◆ Task to complete:
Return all entries verbatim; skip any pictures.
[Task material]
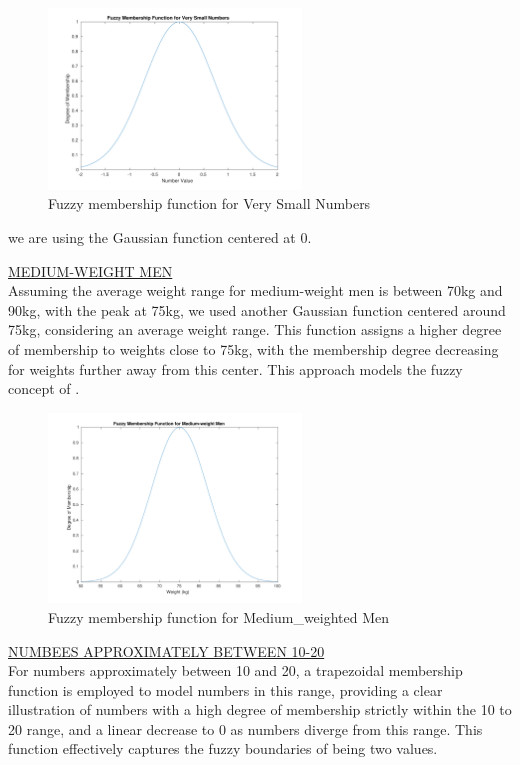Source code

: \begin{figure}[H]
	\centering
	\includegraphics[width=0.6\textwidth]{../Problem 7/small_int.pdf}
	\caption{Fuzzy membership function for Very Small Numbers}	
\end{figure}
we are using the Gaussian function centered at 0.
\vspace{5mm}

\underline{MEDIUM-WEIGHT MEN}\\
Assuming the average weight range for medium-weight men is between 70kg and 90kg, with the peak at 75kg, we used another Gaussian function centered around 75kg, considering an average weight range. This function assigns a higher degree of membership to weights close to 75kg, with the membership degree decreasing for weights further away from this center. This approach models the fuzzy concept of .

\begin{figure}[H]
	\centering
	\includegraphics[width=0.6\textwidth]{../Problem 7/medium_weight.pdf}
	\caption{Fuzzy membership function for Medium\_weighted Men}	
\end{figure}
\vspace{5mm}

\underline{NUMBEES APPROXIMATELY BETWEEN 10-20}\\
For numbers approximately between 10 and 20, a trapezoidal membership function is employed to model numbers in this range, providing a clear illustration of numbers with a high degree of membership strictly within the 10 to 20 range, and a linear decrease to 0 as numbers diverge from this range. This function effectively captures the fuzzy boundaries of being  two values.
[/Task material]
◆ Response to the task:
Source code

: \begin{figure}[H]
	\centering
	\includegraphics[width=0.6\textwidth]{../Problem 7/small_int.pdf}
	\caption{Fuzzy membership function for Very Small Numbers}	
\end{figure}
we are using the Gaussian function centered at 0.
\vspace{5mm}

\underline{MEDIUM-WEIGHT MEN}\\
Assuming the average weight range for medium-weight men is between 70kg and 90kg, with the peak at 75kg, we used another Gaussian function centered around 75kg, considering an average weight range. This function assigns a higher degree of membership to weights close to 75kg, with the membership degree decreasing for weights further away from this center. This approach models the fuzzy concept of .

\begin{figure}[H]
	\centering
	\includegraphics[width=0.6\textwidth]{../Problem 7/medium_weight.pdf}
	\caption{Fuzzy membership function for Medium\_weighted Men}	
\end{figure}
\vspace{5mm}

\underline{NUMBEES APPROXIMATELY BETWEEN 10-20}\\
For numbers approximately between 10 and 20, a trapezoidal membership function is employed to model numbers in this range, providing a clear illustration of numbers with a high degree of membership strictly within the 10 to 20 range, and a linear decrease to 0 as numbers diverge from this range. This function effectively captures the fuzzy boundaries of being  two values.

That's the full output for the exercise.